第2話

 旅に出た二体はそれぞれ「杉」「楓」と名付けられました。

 これは使われた材料にちなんでつけられた名前であって、どちらが優れているとかではありません。二体が皆それぞれ別の方法で、美しさを求めました。

 まずは杉の動向から見ていきましょう。

 杉は思いました。

「結局のところ僕たちは他者の観測によって自我があるように見せかけているに過ぎない。美しさと言うのも同じく他者による評価によって決められるもの。それらは違う用で共通点もあるだろう。やはり僕は他者からの美しいという評価をもらうために旅をしよう」

 杉は踊り子になることにしました。旅の途中複数人から美しい人のことを聞いては、その地に向かい顔を合わせていきました。
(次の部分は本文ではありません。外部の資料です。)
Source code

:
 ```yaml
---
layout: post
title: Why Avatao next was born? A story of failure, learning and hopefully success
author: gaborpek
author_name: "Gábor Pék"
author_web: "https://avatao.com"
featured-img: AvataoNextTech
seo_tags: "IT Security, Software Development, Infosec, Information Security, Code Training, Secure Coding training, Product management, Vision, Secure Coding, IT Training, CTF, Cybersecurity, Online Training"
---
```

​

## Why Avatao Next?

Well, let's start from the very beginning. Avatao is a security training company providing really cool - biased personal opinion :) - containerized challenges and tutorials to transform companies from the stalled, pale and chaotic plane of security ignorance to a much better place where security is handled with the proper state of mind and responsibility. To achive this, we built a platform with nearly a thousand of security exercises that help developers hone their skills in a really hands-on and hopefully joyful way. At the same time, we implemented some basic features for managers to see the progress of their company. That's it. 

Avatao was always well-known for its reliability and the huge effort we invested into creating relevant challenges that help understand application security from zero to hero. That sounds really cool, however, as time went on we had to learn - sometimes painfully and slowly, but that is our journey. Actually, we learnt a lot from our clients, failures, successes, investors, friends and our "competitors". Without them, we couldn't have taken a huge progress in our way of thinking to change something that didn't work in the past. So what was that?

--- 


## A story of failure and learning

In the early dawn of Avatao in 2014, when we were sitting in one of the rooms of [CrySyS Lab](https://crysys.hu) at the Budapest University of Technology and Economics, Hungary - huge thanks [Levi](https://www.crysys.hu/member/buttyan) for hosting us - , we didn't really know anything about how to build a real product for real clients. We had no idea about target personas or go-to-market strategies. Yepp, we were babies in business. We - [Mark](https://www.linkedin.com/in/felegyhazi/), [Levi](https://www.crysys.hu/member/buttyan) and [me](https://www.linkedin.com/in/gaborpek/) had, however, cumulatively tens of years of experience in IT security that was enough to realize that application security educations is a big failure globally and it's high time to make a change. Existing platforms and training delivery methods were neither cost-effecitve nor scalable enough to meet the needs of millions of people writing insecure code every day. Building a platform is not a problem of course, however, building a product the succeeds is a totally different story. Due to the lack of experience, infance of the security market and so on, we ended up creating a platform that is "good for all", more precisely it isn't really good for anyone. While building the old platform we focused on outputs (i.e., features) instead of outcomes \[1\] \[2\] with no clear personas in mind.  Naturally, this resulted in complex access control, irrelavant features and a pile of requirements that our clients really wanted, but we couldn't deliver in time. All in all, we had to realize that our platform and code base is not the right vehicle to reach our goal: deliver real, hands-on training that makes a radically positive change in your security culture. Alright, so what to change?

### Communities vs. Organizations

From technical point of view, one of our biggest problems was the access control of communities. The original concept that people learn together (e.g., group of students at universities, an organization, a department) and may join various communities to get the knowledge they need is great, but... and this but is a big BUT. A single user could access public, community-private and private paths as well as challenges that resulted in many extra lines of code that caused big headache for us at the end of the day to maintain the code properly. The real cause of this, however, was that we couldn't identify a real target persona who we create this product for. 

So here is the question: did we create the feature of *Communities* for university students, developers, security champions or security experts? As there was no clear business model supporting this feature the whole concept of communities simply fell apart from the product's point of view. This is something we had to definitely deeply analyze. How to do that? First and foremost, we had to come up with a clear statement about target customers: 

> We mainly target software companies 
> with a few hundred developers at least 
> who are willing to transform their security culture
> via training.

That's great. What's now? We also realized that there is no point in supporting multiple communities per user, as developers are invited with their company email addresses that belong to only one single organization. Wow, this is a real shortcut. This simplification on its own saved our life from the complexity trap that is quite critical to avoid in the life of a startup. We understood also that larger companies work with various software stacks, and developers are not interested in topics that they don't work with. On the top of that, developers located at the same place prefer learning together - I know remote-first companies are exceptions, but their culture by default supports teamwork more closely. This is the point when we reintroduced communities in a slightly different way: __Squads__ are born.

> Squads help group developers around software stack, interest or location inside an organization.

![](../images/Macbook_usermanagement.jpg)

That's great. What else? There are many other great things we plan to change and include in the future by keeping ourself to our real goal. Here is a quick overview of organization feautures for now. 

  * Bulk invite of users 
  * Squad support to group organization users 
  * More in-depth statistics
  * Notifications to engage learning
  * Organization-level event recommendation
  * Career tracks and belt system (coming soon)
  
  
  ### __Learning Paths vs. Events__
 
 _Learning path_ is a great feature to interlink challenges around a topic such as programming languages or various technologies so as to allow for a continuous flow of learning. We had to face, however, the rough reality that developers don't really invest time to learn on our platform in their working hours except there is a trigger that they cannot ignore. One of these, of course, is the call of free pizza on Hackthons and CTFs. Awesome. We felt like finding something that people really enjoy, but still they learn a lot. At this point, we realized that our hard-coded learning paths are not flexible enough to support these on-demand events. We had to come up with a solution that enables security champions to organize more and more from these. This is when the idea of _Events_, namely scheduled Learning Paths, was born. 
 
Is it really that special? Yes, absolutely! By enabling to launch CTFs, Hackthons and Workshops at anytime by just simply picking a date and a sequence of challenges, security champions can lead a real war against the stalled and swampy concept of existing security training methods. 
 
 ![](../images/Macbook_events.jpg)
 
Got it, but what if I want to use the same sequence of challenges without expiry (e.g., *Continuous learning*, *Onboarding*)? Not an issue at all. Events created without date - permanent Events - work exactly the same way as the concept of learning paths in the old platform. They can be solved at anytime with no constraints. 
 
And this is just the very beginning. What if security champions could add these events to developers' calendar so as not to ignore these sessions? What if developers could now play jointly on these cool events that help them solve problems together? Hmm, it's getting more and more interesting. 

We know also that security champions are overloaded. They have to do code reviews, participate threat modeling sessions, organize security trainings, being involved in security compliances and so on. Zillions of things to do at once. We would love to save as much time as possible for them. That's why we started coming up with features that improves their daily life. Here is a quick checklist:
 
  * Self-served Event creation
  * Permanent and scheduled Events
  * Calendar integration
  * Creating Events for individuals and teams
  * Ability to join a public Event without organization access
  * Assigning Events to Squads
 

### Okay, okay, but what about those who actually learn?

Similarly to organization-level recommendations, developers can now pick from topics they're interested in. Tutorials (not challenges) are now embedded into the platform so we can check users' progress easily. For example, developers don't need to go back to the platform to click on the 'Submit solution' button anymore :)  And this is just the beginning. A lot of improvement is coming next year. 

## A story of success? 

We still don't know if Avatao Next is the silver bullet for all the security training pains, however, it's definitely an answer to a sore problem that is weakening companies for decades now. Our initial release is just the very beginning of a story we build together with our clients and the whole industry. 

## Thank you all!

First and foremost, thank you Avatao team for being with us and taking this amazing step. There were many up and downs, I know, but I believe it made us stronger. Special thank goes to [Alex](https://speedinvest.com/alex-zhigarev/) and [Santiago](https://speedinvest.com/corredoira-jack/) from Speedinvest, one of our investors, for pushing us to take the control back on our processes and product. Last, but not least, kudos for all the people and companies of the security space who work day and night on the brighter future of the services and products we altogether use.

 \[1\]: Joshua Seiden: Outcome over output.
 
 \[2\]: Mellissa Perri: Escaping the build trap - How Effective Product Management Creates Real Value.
 顔を組み合わせ、他者の評価により自身の姿を固めていきます。

 ある時は、大衆が感じる美こそ真の美であると考え、自分の価値観を大衆の平均になる様に合わせました。

 またある時は、大衆的でなくとも美的感性の鋭い者の感じる美こそ真の美だと考え、そういった感性に近づけようと努力していきました。

 ある程度の美しさが固まったら、杉は手ごろな旅芸人の一座に加わり、国中を回りました。杉の美しさはあちらこちらで噂になり、まず活動資金には困らなくなりました。

「僕より美しい人を知っているなら、ぜひ教えてくださいね」

 踊りが終わった後、杉は必ずそう言い、客たちはそれを面白がって、やれ西の武家の娘さんが美人だ、いやいやいや東の漁師の倅に美しい男がいた。とはやし立てました。

 その時杉は一座の中でも重要な立ち位置にいたので、その噂に合わせて旅をし、次々と美しさを形としていきました。

 次第に杉は身分の高い家のも呼ばれるようになり、活動範囲がより広くなっていきます。嫁や婿や養子に欲しいといった声も多くあり、杉は『最も美しい存在』に確実に近づいている実感がありました。

 そんなある日旅芸人の仲間の男が声を掛けます。

「なあ、お前には沢山の人が求婚をしているが、誰かを選ぶということはしないのか?」

 男は杉より後に旅芸人の仲間に入った三味線引きでした。

 彼は杉がからくり人形であることは知りませんでした。目があまりよくないでの、日々顔が変わっていることもわかりません。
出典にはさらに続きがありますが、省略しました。